[Opening RECORDS FOR PROCESSING section]

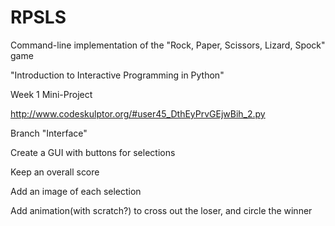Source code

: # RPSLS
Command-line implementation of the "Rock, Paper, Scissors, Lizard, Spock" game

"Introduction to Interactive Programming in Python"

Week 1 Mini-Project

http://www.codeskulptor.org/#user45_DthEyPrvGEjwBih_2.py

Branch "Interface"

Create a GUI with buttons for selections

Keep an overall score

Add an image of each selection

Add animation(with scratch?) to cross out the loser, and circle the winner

[Closing RECORDS FOR PROCESSING section]
[Opening RECORDS FOR PROCESSING section]

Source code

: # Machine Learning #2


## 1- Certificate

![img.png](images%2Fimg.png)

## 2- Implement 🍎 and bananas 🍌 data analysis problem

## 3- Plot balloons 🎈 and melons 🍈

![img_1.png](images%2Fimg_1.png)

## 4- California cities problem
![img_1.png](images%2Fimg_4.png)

[Closing RECORDS FOR PROCESSING section]

- WHAT THIS TASK INVOLVES -
Which lines hold the word "images"? Copy each of them from the records.

- WRITTEN ANSWER -
![img.png](images%2Fimg.png)
![img_1.png](images%2Fimg_1.png)
![img_1.png](images%2Fimg_4.png)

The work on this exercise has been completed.